Activity. Every line of the material below that holds the string "optimal" should be copied.

Supplied data.
• • • • • • •

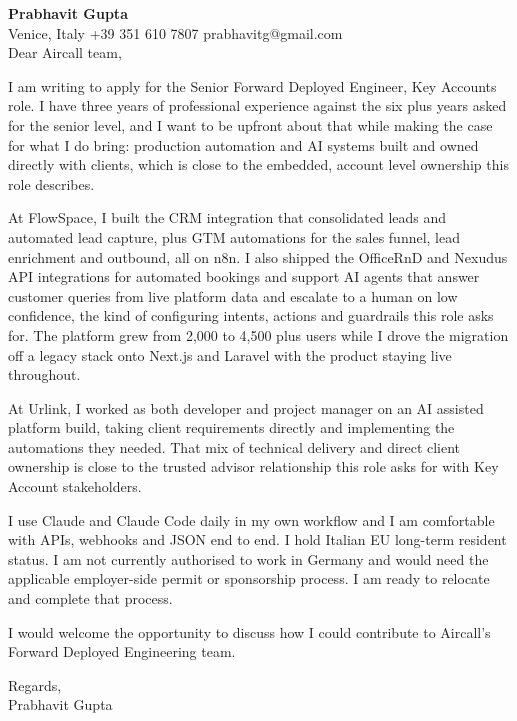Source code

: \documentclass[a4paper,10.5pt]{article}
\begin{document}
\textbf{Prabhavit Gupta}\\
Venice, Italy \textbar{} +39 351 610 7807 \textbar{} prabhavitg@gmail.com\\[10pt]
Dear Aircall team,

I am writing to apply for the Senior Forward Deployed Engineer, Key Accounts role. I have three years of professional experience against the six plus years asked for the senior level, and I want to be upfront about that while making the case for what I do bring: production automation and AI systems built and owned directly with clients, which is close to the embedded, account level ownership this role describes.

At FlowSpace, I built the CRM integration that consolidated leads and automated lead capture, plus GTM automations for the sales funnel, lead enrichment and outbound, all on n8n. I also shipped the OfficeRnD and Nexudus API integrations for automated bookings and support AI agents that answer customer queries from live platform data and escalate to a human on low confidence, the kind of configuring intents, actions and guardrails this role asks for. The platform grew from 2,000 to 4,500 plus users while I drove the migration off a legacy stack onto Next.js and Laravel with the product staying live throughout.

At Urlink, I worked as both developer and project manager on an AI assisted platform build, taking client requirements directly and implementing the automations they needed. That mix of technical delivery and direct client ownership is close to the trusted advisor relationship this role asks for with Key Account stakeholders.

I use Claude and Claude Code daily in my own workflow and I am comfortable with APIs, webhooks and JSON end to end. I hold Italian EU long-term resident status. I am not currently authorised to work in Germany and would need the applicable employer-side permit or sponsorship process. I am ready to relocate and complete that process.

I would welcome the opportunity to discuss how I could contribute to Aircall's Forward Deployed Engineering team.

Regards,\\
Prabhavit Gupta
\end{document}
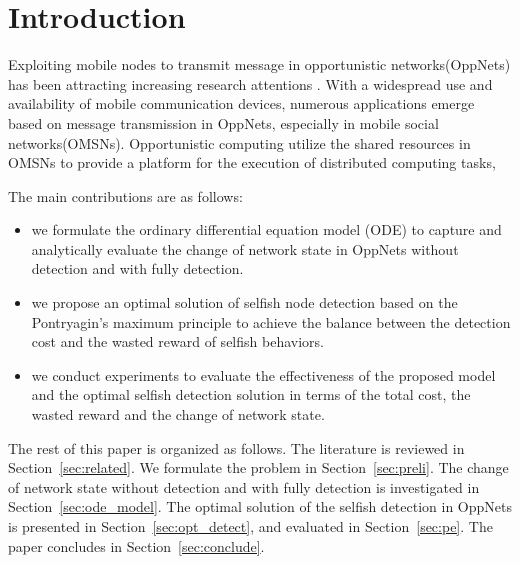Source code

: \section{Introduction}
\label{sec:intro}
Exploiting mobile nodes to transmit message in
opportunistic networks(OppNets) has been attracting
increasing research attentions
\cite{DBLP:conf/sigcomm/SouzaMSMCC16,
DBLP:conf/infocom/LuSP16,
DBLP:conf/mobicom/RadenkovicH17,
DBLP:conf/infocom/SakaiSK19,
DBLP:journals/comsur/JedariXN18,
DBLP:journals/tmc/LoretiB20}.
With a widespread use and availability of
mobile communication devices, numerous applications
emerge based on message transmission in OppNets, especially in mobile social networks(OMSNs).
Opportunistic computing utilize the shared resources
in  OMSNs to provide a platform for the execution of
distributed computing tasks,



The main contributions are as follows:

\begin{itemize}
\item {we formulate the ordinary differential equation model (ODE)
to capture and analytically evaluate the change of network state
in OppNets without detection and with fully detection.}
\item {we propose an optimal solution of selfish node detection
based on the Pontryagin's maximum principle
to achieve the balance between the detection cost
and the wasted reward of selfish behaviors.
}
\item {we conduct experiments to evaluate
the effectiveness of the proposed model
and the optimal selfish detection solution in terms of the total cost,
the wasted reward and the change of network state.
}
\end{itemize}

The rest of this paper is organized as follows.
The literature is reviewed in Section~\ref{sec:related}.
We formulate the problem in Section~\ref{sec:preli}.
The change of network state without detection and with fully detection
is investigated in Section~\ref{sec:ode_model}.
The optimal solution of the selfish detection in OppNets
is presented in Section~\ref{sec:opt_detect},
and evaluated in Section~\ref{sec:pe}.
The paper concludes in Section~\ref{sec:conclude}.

• • • • • • •

Result of this task.
\item {we propose an optimal solution of selfish node detection
and the optimal selfish detection solution in terms of the total cost,
The optimal solution of the selfish detection in OppNets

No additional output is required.